SELI is an intensive, eight-week, paid summer fellowship for emerging leaders interested in advancing racial equity and improving education across the pre-k through college continuum.
According to SELI, more than 200 students applied for this year’s fellowship, with 20 stellar candidates— including King—rising to the top of the pool.
The 2019 cohort of exceptional young leaders represent 18 schools across the South, including five Historically Black Colleges and Universities (HBCUs). Placed in nonprofits, school districts, or state education agencies in the South, SELI fellows spend the summer developing as leaders, engaging with valuable stakeholders, and acquiring practical job skills through direct learning experiences.
King, a Computer Science major at MVSU, has been placed with Foundation for the Mid-South in Jackson where he is supporting their efforts to increase graduation rates and improve males of color’s success throughout Arkansas, Louisiana, and Mississippi.
“My experience is going great,” said King, who is a resident of Greenville, Miss., by way of Orange Park, Ga I have been identifying barriers and opportunities in improving the success of African American males. The Foundation for the Mid-South’s goal is to increase graduation rates, while also determining if there is a need to develop a training curriculum for administrators and teachers,” he added.
As a SELI fellow, King is learning about the South’s most pressing education issues and growing as change agents for social justice.
“This fellowship means a lot to me because I get to witness for myself the educational disparities in the Mississippi Delta by researching school districts and studying their profiles,” said King.
To resolve the educational inequity that exists in this nation, SELI leverages research to identify and highlight issues that impact student learning outcomes occurring along racial and socioeconomic lines.
King said that the research has been eye-opening. “My parents are educators who own a Christian academy in the Delta. They worked hard to make sure I had the necessary educational tools to succeed.
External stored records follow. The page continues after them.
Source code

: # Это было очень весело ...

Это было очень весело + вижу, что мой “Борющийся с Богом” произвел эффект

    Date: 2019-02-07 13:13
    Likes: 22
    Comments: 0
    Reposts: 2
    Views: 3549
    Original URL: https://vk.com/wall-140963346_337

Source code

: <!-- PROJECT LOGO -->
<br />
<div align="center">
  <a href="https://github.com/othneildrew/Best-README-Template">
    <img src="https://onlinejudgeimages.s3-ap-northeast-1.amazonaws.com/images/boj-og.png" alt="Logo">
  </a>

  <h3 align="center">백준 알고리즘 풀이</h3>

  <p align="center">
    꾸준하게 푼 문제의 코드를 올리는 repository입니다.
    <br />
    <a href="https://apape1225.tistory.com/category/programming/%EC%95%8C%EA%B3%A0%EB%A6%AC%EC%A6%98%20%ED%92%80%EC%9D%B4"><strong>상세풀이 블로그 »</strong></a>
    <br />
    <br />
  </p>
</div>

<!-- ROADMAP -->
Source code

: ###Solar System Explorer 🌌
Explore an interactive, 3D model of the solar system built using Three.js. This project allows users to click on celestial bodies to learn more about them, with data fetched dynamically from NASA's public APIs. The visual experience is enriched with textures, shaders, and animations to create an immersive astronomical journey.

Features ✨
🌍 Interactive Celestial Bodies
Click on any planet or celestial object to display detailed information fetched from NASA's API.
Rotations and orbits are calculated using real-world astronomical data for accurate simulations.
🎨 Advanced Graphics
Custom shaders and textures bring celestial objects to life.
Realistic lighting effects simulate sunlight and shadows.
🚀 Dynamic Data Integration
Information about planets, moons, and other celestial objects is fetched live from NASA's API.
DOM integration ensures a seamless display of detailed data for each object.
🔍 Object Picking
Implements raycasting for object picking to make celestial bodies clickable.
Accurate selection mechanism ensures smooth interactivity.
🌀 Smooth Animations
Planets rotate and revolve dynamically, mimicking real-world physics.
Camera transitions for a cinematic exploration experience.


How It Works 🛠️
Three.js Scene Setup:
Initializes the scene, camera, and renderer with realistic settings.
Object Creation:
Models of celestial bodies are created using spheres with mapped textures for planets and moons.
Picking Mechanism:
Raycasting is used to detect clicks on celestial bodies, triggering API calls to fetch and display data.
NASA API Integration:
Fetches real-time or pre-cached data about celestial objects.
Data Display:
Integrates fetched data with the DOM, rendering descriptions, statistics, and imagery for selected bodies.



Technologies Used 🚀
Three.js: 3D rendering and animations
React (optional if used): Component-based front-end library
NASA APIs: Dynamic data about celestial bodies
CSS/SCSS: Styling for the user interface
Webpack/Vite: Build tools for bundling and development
With the research I have gathered, I have come to realize that many of my peers did not have the same resources,”’ he said.
“I would like to see the school districts in Mississippi, which are overwhelmingly African American, become more balanced to ensure the success of African American males,” he added.
Designed to educate the public to act, SELI’s evidence is used to provide capacity building support to school system leaders and advocates.
“A part of my responsibility is to complete an analysis to determine what school districts are disproportionately affected in the Mid-South’s region and could benefit from having highly-qualified teachers in the classroom,” King explained. “This information will assist the program team in identifying strategies for improving education in the region, addressing community needs, and putting theory into practice.”